Roderich's only response to that was the turn around and wrench open the shuttered windows to the room. Gilbert let out a strangled yelp as the bright light blinded him, raising his hands to cover his face.
"What the hell?" he said, eye watering madly. "Why'd you –"
"You said it yourself. Everyone's acting like you're on your deathbed. So let some light into this room, would you? There's no use locking yourself up in the darkness." Roderich frowned at him.
"Well excuse me, Austria, but I can't exactly stand up to open the window myself right now." Gilbert glared at him the best he could with one eye that didn't work, kneading his only useable one with the heel of his hand. It was starting to hurt a bit less now.
"Russia really did do something to you, didn't he? The Gilbert I knew wouldn't be sitting there and whining, he would already be back outside planning his revenge, or something equally as uncouth and stupid." Roderich snorted. "You're pathetic."
"Look who's calling who pathetic, you sissy. At least I don't parade around in girly clothing all the time." Gilbert continued to glare.
"Look who can't even get out of bed. And you think you're powerful. Feh. You probably will crumble to dust the minute someone touches you."
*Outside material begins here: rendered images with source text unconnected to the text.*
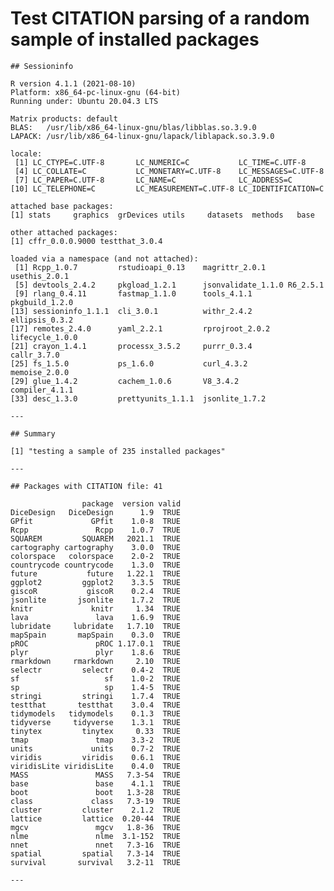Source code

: # Test CITATION parsing of a random sample of installed packages

    
    
    ## Sessioninfo 
    
    R version 4.1.1 (2021-08-10)
    Platform: x86_64-pc-linux-gnu (64-bit)
    Running under: Ubuntu 20.04.3 LTS
    
    Matrix products: default
    BLAS:   /usr/lib/x86_64-linux-gnu/blas/libblas.so.3.9.0
    LAPACK: /usr/lib/x86_64-linux-gnu/lapack/liblapack.so.3.9.0
    
    locale:
     [1] LC_CTYPE=C.UTF-8       LC_NUMERIC=C           LC_TIME=C.UTF-8       
     [4] LC_COLLATE=C           LC_MONETARY=C.UTF-8    LC_MESSAGES=C.UTF-8   
     [7] LC_PAPER=C.UTF-8       LC_NAME=C              LC_ADDRESS=C          
    [10] LC_TELEPHONE=C         LC_MEASUREMENT=C.UTF-8 LC_IDENTIFICATION=C   
    
    attached base packages:
    [1] stats     graphics  grDevices utils     datasets  methods   base     
    
    other attached packages:
    [1] cffr_0.0.0.9000 testthat_3.0.4 
    
    loaded via a namespace (and not attached):
     [1] Rcpp_1.0.7         rstudioapi_0.13    magrittr_2.0.1     usethis_2.0.1     
     [5] devtools_2.4.2     pkgload_1.2.1      jsonvalidate_1.1.0 R6_2.5.1          
     [9] rlang_0.4.11       fastmap_1.1.0      tools_4.1.1        pkgbuild_1.2.0    
    [13] sessioninfo_1.1.1  cli_3.0.1          withr_2.4.2        ellipsis_0.3.2    
    [17] remotes_2.4.0      yaml_2.2.1         rprojroot_2.0.2    lifecycle_1.0.0   
    [21] crayon_1.4.1       processx_3.5.2     purrr_0.3.4        callr_3.7.0       
    [25] fs_1.5.0           ps_1.6.0           curl_4.3.2         memoise_2.0.0     
    [29] glue_1.4.2         cachem_1.0.6       V8_3.4.2           compiler_4.1.1    
    [33] desc_1.3.0         prettyunits_1.1.1  jsonlite_1.7.2    
    
    ---
    
    ## Summary 
    
    [1] "testing a sample of 235 installed packages"
    
    ---
    
    ## Packages with CITATION file: 41 
    
                    package  version valid
    DiceDesign   DiceDesign      1.9  TRUE
    GPfit             GPfit    1.0-8  TRUE
    Rcpp               Rcpp    1.0.7  TRUE
    SQUAREM         SQUAREM   2021.1  TRUE
    cartography cartography    3.0.0  TRUE
    colorspace   colorspace    2.0-2  TRUE
    countrycode countrycode    1.3.0  TRUE
    future           future   1.22.1  TRUE
    ggplot2         ggplot2    3.3.5  TRUE
    giscoR           giscoR    0.2.4  TRUE
    jsonlite       jsonlite    1.7.2  TRUE
    knitr             knitr     1.34  TRUE
    lava               lava    1.6.9  TRUE
    lubridate     lubridate   1.7.10  TRUE
    mapSpain       mapSpain    0.3.0  TRUE
    pROC               pROC 1.17.0.1  TRUE
    plyr               plyr    1.8.6  TRUE
    rmarkdown     rmarkdown     2.10  TRUE
    selectr         selectr    0.4-2  TRUE
    sf                   sf    1.0-2  TRUE
    sp                   sp    1.4-5  TRUE
    stringi         stringi    1.7.4  TRUE
    testthat       testthat    3.0.4  TRUE
    tidymodels   tidymodels    0.1.3  TRUE
    tidyverse     tidyverse    1.3.1  TRUE
    tinytex         tinytex     0.33  TRUE
    tmap               tmap    3.3-2  TRUE
    units             units    0.7-2  TRUE
    viridis         viridis    0.6.1  TRUE
    viridisLite viridisLite    0.4.0  TRUE
    MASS               MASS   7.3-54  TRUE
    base               base    4.1.1  TRUE
    boot               boot   1.3-28  TRUE
    class             class   7.3-19  TRUE
    cluster         cluster    2.1.2  TRUE
    lattice         lattice  0.20-44  TRUE
    mgcv               mgcv   1.8-36  TRUE
    nlme               nlme  3.1-152  TRUE
    nnet               nnet   7.3-16  TRUE
    spatial         spatial   7.3-14  TRUE
    survival       survival   3.2-11  TRUE
    
    ---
That did it. He wasn't going to sit down and listen to Roderich of all people tell him that he was being pathetic. With a growl that was more animal than human, Gilbert mustered all of the strength that he could find, and threw the rest of the heavy blankets off of his legs. The rush of cold air that greeted him was almost a relief. With another growl, he swung his legs over the side of the bed and threw his weight onto them in one smooth motion.
For a moment – a glorious moment – Gilbert found himself standing for the first time since waking up in this strange place. He lifted his head to mock Roderich, when his brain finally realized what he had been doing, and the room swirled around him in dizzying whorls. He got the faint impression of movement somewhere in front of him, before the world went black.
"– think you'd stand up, you thick headed –"
"Did, though," Gilbert muttered as the world came back. His head was pounding, but he forced his good eye to flicker open. "Now g'off me."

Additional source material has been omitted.